On the show floor, before the public was admitted to the event, the GM and Chrysler displays were like carpeted, spotlit mausoleums. Both companies canceled their new product revelations and nixed press conferences. Instead, GM rolled out a lot of familiar vehicles that everyone has already seen, and even the company's supposedly game-changing Chevy Volt—a revolutionary plug-in electric vehicle—got subdued treatment: It sat demurely on a small, lonely dais.
Chrysler, which is owned by private equity firm Cerberus Capital Management, looked to be in even worse shape. (The company isn't required to report its financials, but CEO Robert Nardelli recently admitted that, unless the government pulls the trigger on the bailout, Chrysler will be doomed next year.) Chrysler, the beneficiary of one of the last big Washington bailouts, went so far as to make its Southern California dealer network foot the bill for the Los Angeles show displays—which, as many commentators noted, were dankly underlit.
The show's organizers probably didn't intend the show to become a gloomy referendum on the U.S. car business, but that's what came across. The L.A. event is supposed to be about the future—green cars, concept cars, fabulous new luxury cars that will stoke the Hollywood factor—and function as a pep rally for the media. This year, however, the signature media moment wasn't a flashy product "reveal"; it was the shiver that went through the press room when CNBC reported that the CEOs of General Motors, Ford, and Chrysler had all been sent back, via their individual private jets, from Washington with no bailout agreement on the $25 billion loan that the industry has been seeking.
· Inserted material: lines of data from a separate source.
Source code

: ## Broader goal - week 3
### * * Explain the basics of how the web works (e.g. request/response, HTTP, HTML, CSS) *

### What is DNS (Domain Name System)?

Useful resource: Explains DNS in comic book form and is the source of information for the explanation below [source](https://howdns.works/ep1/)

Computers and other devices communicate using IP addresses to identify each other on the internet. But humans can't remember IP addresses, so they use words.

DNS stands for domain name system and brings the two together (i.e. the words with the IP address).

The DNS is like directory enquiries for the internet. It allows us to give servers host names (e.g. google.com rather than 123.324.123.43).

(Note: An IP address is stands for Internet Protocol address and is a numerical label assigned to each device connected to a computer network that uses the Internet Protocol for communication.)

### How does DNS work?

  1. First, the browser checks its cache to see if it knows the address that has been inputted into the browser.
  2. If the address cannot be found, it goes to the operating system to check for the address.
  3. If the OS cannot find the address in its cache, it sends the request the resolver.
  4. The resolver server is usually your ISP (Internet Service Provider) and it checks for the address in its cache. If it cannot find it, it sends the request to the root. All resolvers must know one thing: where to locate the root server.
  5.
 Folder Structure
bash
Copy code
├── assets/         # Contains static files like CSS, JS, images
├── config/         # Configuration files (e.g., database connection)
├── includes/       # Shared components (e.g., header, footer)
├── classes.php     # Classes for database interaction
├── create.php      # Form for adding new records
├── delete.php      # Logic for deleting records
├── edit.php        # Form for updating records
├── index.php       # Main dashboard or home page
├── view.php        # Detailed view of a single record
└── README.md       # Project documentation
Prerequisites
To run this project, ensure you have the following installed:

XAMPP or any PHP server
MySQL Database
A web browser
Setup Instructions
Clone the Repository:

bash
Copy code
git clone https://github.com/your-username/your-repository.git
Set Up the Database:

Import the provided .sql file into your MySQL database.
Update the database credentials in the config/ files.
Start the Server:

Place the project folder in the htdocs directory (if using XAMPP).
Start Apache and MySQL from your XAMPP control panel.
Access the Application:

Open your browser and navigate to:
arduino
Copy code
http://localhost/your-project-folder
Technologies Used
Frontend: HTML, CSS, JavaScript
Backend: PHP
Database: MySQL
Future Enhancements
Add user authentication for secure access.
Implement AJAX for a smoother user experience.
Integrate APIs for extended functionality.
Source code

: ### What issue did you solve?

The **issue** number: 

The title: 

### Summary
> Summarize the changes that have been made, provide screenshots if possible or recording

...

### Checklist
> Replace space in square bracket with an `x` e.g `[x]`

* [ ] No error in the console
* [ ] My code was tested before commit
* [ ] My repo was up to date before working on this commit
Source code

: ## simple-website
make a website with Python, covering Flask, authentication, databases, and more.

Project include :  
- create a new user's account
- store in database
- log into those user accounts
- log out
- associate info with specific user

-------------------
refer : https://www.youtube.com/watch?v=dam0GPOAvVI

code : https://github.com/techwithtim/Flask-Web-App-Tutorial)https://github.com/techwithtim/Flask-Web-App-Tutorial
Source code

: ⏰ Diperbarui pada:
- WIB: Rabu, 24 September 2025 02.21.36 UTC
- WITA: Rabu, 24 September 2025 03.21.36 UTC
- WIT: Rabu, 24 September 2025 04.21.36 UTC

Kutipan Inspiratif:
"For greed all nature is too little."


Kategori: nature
So, it came as almost a shock that Ford—which has a better cash position than its Detroit brethren but is also facing plummeting sales and huge loses—brought a relatively ambitious game plan to Los Angeles. Ford wasn't in the same hall as forlorn GM and Chrysler—it was instead over with the big Japanese manufacturers, Toyota and Honda. Plus, Ford unveiled new cars and fresh designs: a new Fusion hybrid, a new Mercury Milan hybrid, a revamp of the mighty Mustang. The company's overall presentation was also aggressively green. And even on the old school Motown front, Ford was winning: Sales of pickup trucks, a profitable core product, are rebounding, and Ford's F-150 is the longtime sales leader.
"We have an incredible amount of new products launching next year," Alan Hall, a Ford communications director, told me, sounding very much like a guy who expects to have a job in 2009. "We need to properly introduce them to consumers. There is no better place to do so than at auto shows."